Many participants at the conference could have provided a critical political ecology of such claims, but most of us were enrolled in a bigger dilemma - we had flown long distances to get there for a few days of meeting. We knew that a few brazil nuts would do nothing to reduce the amount of flying actually occurring.

The wonderful Kevin Anderson has challenged us all, in both his academic and public writings, to drastically curtail if not stop our air travel. He argues that both scientists and policy-makers are severely underplaying the scale of the 2°C mitigation challenge, and the urgent, deep, sustained emissions cuts necessary to get us there. The emissions from a single flight easily counteract hard work in other areas of our lives to reduce energy consumption. It is eleven years since Anderson has been on a plane, and he recounts his various attempts to get to conferences and meetings via train, bus and other land-based travel.

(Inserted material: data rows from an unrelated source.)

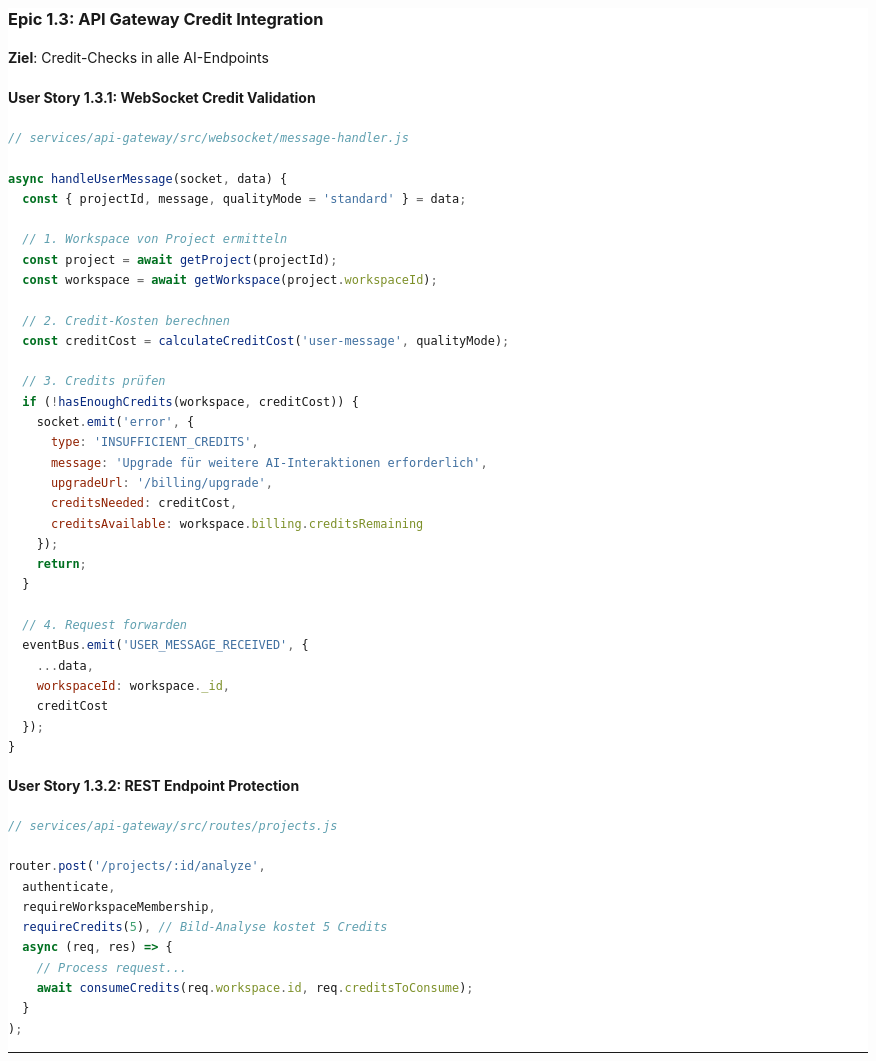 
### Epic 1.3: API Gateway Credit Integration
**Ziel**: Credit-Checks in alle AI-Endpoints

#### User Story 1.3.1: WebSocket Credit Validation
```javascript
// services/api-gateway/src/websocket/message-handler.js

async handleUserMessage(socket, data) {
  const { projectId, message, qualityMode = 'standard' } = data;
  
  // 1. Workspace von Project ermitteln
  const project = await getProject(projectId);
  const workspace = await getWorkspace(project.workspaceId);
  
  // 2. Credit-Kosten berechnen
  const creditCost = calculateCreditCost('user-message', qualityMode);
  
  // 3. Credits prüfen
  if (!hasEnoughCredits(workspace, creditCost)) {
    socket.emit('error', {
      type: 'INSUFFICIENT_CREDITS',
      message: 'Upgrade für weitere AI-Interaktionen erforderlich',
      upgradeUrl: '/billing/upgrade',
      creditsNeeded: creditCost,
      creditsAvailable: workspace.billing.creditsRemaining
    });
    return;
  }
  
  // 4. Request forwarden
  eventBus.emit('USER_MESSAGE_RECEIVED', {
    ...data,
    workspaceId: workspace._id,
    creditCost
  });
}
```

#### User Story 1.3.2: REST Endpoint Protection
```javascript
// services/api-gateway/src/routes/projects.js

router.post('/projects/:id/analyze',
  authenticate,
  requireWorkspaceMembership,
  requireCredits(5), // Bild-Analyse kostet 5 Credits
  async (req, res) => {
    // Process request...
    await consumeCredits(req.workspace.id, req.creditsToConsume);
  }
);
```

---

Should we all follow suit? For Australian academics, air travel is essential if we are to participate in international conversations. And in the case of climate change debates, its cessation would cement the Anglo-American dominance that has already constrained the available policy choices too much. Creative new thinking requires interaction between diverse voices from many parts of the world. I work in a School that values international fieldwork intensive subjects as transformative experiences for our final year students. How to assess the value enabled by that air travel against bussing them somewhere in Australia? Should we stop air travel for fieldwork that produces important research outcomes, including ones that enhance international understanding?

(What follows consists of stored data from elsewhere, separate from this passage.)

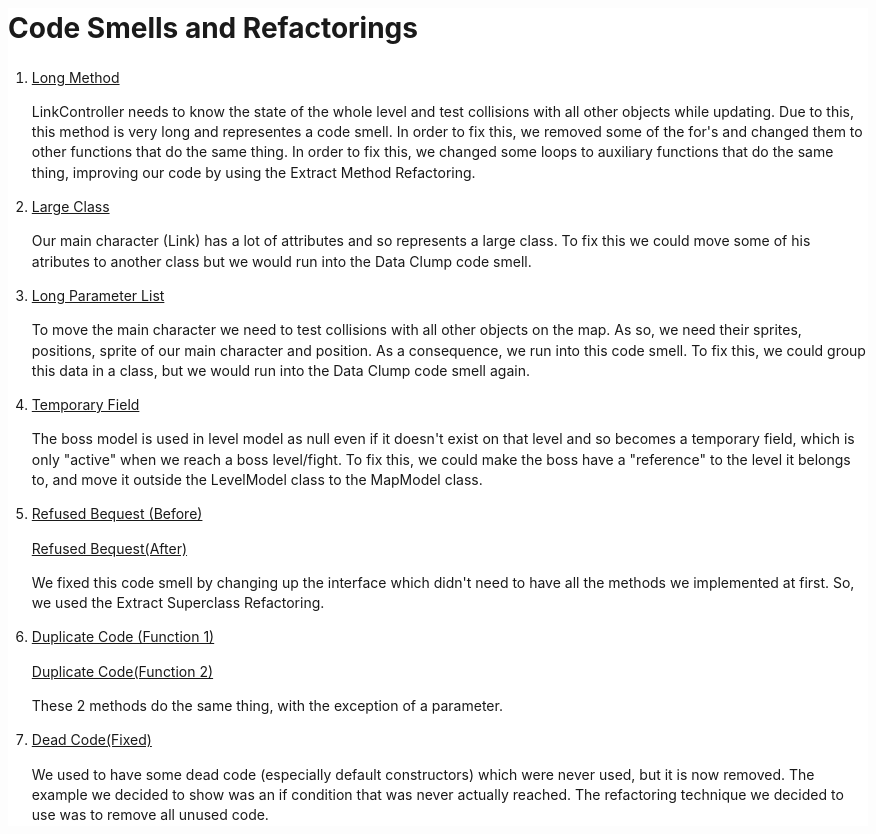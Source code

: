 # Code Smells and Refactorings
1) [Long Method](https://github.com/FEUP-LPOO/lpoo-2020-g75/blob/4d905ded124f2301d9390291d97e293192247a2e/src/main/java/com/g75/Controller/LinkController.java#L33-L111)

    LinkController needs to know the state of the whole level and test collisions with all other objects while updating. Due to this, this method is very long and representes a code smell. In order to fix this, we removed some of the for's and changed them to other functions that do the same thing.
    In order to fix this, we changed some loops to auxiliary functions that do the same thing, improving our code by using the Extract Method Refactoring.
    
2) [Large Class](https://github.com/FEUP-LPOO/lpoo-2020-g75/blob/develop/src/main/java/com/g75/Model/LinkModel.java#L7-L127)

    Our main character (Link) has a lot of attributes and so represents a large class. To fix this we could move some of his atributes to another class but we would run into the Data Clump code smell.

3) [Long Parameter List](https://github.com/FEUP-LPOO/lpoo-2020-g75/blob/develop/src/main/java/com/g75/Controller/LinkController.java#L155-L172)

    To move the main character we need to test collisions with all other objects on the map. As so, we need their sprites, positions, sprite of our main character and position.
    As a consequence, we run into this code smell. To fix this, we could group this data in a class, but we would run into the Data Clump code smell again.

4) [Temporary Field](https://github.com/FEUP-LPOO/lpoo-2020-g75/blob/develop/src/main/java/com/g75/Model/LevelModel.java#L27)

    The boss model is used in level model as null even if it doesn't exist on that level and so becomes a temporary field, which is only "active" when we reach a boss level/fight.
    To fix this, we could make the boss have a "reference" to the level it belongs to, and move it outside the LevelModel class to the MapModel class.

5) [Refused Bequest (Before)](https://github.com/FEUP-LPOO/lpoo-2020-g75/blob/ba3c0f2ea30eaf473bcc18fc777992523c0b9271/src/main/java/com/g75/Controller/WizardBossController.java#L14-L20)

   [Refused Bequest(After)](https://github.com/FEUP-LPOO/lpoo-2020-g75/blob/develop/src/main/java/com/g75/Controller/BossEnemyController.java#L7-L10)
   
   We fixed this code smell by changing up the interface which didn't need to have all the methods we implemented at first.
   So, we used the Extract Superclass Refactoring.

6) [Duplicate Code (Function 1)](https://github.com/FEUP-LPOO/lpoo-2020-g75/blob/1976f485a8b9d88d6bcf227ab8ae0749d69657cd/src/main/java/com/g75/Controller/LinkController.java#L150-L153)
    
   [Duplicate Code(Function 2)](https://github.com/FEUP-LPOO/lpoo-2020-g75/blob/1976f485a8b9d88d6bcf227ab8ae0749d69657cd/src/main/java/com/g75/Controller/LinkController.java#L132-L134)
   
   These 2 methods do the same thing, with the exception of a parameter.

7) [Dead Code(Fixed)](https://github.com/FEUP-LPOO/lpoo-2020-g75/blob/1976f485a8b9d88d6bcf227ab8ae0749d69657cd/src/main/java/com/g75/Model/CarpetModel.java#L9-L14)

    We used to have some dead code (especially default constructors) which were never used, but it is now removed.
    The example we decided to show was an if condition that was never actually reached.
    The refactoring technique we decided to use was to remove all unused code.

Most Australian universities now prioritise international links as part of their mission. How can we make that work with flying less? This conversation is increasing, with discussions here and here. The UK Tyndall Centre has developed a code of conduct for low carbon research, with a focus on flying.

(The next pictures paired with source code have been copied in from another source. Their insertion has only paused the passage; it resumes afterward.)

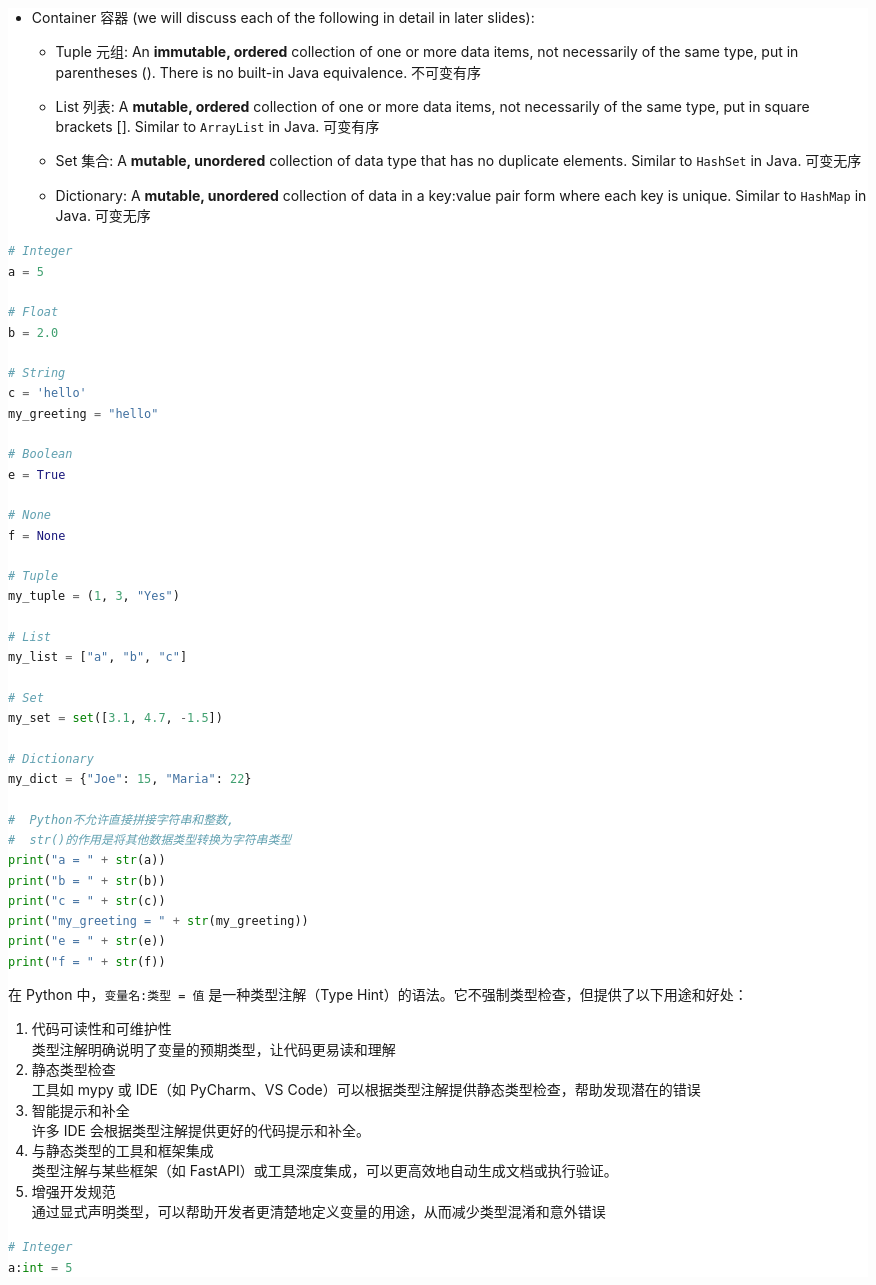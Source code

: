 - Container 容器 (we will discuss each of the following in detail in later slides):

  - Tuple 元组: An **immutable, ordered** collection of one or more data items, not necessarily of the same type, put in parentheses (). There is no built-in Java equivalence. 不可变有序

  - List 列表: A **mutable, ordered** collection of one or more data items, not necessarily of the same type, put in square brackets []. Similar to `ArrayList` in Java. 可变有序

  - Set 集合: A **mutable, unordered** collection of data type that has no duplicate elements. Similar to `HashSet` in Java. 可变无序

  - Dictionary: A **mutable, unordered** collection of data in a key:value pair form where each key is unique. Similar to `HashMap` in Java. 可变无序

```python
# Integer
a = 5

# Float
b = 2.0

# String
c = 'hello'
my_greeting = "hello"

# Boolean
e = True

# None
f = None

# Tuple
my_tuple = (1, 3, "Yes")

# List
my_list = ["a", "b", "c"]

# Set
my_set = set([3.1, 4.7, -1.5])

# Dictionary
my_dict = {"Joe": 15, "Maria": 22}

#  Python不允许直接拼接字符串和整数,
#  str()的作用是将其他数据类型转换为字符串类型
print("a = " + str(a))
print("b = " + str(b))
print("c = " + str(c))
print("my_greeting = " + str(my_greeting))
print("e = " + str(e))
print("f = " + str(f))
```
在 Python 中，`变量名:类型 = 值` 是一种类型注解（Type Hint）的语法。它不强制类型检查，但提供了以下用途和好处：
1. 代码可读性和可维护性  
类型注解明确说明了变量的预期类型，让代码更易读和理解
1. 静态类型检查  
工具如 mypy 或 IDE（如 PyCharm、VS Code）可以根据类型注解提供静态类型检查，帮助发现潜在的错误
1. 智能提示和补全  
许多 IDE 会根据类型注解提供更好的代码提示和补全。
1. 与静态类型的工具和框架集成  
类型注解与某些框架（如 FastAPI）或工具深度集成，可以更高效地自动生成文档或执行验证。
1. 增强开发规范  
通过显式声明类型，可以帮助开发者更清楚地定义变量的用途，从而减少类型混淆和意外错误
```python
# Integer
a:int = 5
```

I have been involved in a few attempts to do things differently. Some years ago colleagues and I presented a paper on household sustainability to the RGS-IBG conference in the UK via skype. Notwithstanding the efforts of the organisers, it was a deeply unsatisfying experience. We couldn’t even see the faces of the audience – they might have been sound asleep for all we knew! (Colleague Leah Gibbs later told us she had been in the front row, nodding enthusiastically in encouragement.) A different group of us undertook regular video seminars with colleagues in Sweden and Norway. This was more successful, but one of our conclusions was that the disembodied video experience only worked because members of the group had had enough physical visits to each other’s institutions to know each other reasonably well. 

For the record, my dilemma is made more acute by my own family situation. I have recently taken on a job in a new city, and travel regularly to see my partner, often by plane. Our kids both live overseas, so the family love miles mount up. (Perhaps love miles, like the calories in chocolate, don’t count?)

There are no easy answers here, but the bigger issue in this conversation is to imagine how academic life more broadly will need to change in a carbon constrained world. The structure of academic research and teaching – from high tech labs to international mobility – is very much embedded in a fossil-fuel economy. We can imagine that life will be slower, as it must have been when Griffith Taylor spent six months travelling by boat to the Pacific Science Congress in Hawaii and back to Sydney. What else can we imagine about how scholarship will need to be structured differently?